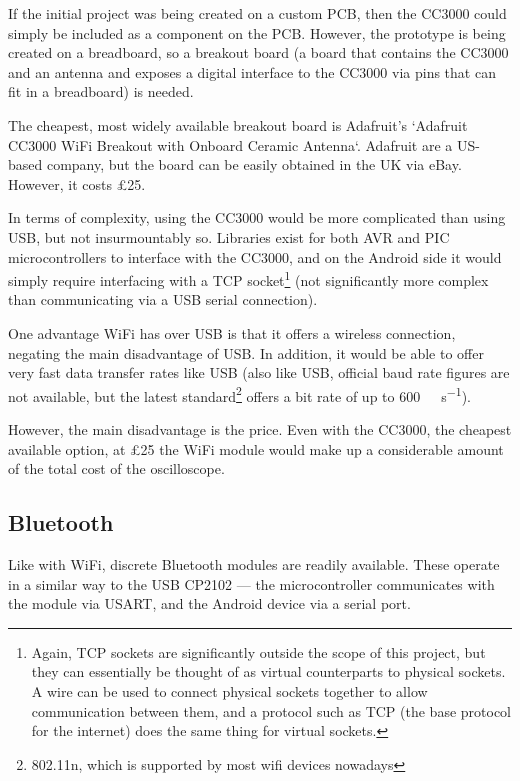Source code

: If the initial project was being created on a custom PCB, then the CC3000 could
simply be included as a component on the PCB. However, the prototype is being
created on a breadboard, so a breakout board (a board that contains the CC3000
and an antenna and exposes a digital interface to the CC3000 via pins that can
fit in a breadboard) is needed.

The cheapest, most widely available breakout board is Adafruit's `Adafruit
CC3000 WiFi Breakout with Onboard Ceramic Antenna`. Adafruit are a US-based
company, but the board can be easily obtained in the UK via eBay. However, it
costs \pounds 25.

In terms of complexity, using the CC3000 would be more complicated than using
USB, but not insurmountably so. Libraries exist for both AVR and PIC
microcontrollers to interface with the CC3000, and on the Android side it would
simply require interfacing with a TCP socket\footnote{Again, TCP sockets are
significantly outside the scope of this project, but they can essentially be
thought of as virtual counterparts to physical sockets. A wire can be used to
connect physical sockets together to allow communication between them, and a
protocol such as TCP (the base protocol for the internet) does the same thing
for virtual sockets.} (not significantly more complex than communicating via a
USB serial connection).

One advantage WiFi has over USB is that it offers a wireless connection,
negating the main disadvantage of USB. In addition, it would be able to offer
very fast data transfer rates like USB (also like USB, official baud rate
figures are not available, but the latest standard\footnote{802.11n, which is
supported by most wifi devices nowadays} offers a bit rate of up to
\SI{600}{\mega\bit\per\second}).

However, the main disadvantage is the price. Even with the CC3000, the cheapest
available option, at \pounds 25 the WiFi module would make up a considerable
amount of the total cost of the oscilloscope.

\subsection*{Bluetooth}

Like with WiFi, discrete Bluetooth modules are readily available. These operate
in a similar way to the USB CP2102 --- the microcontroller communicates with the
module via USART, and the Android device via a serial port.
════════
> **ACTION ITEM**: Search the data for "more". Copy each line that has it.

> **FINISHED TASK**:
In terms of complexity, using the CC3000 would be more complicated than using
for virtual sockets.} (not significantly more complex than communicating via a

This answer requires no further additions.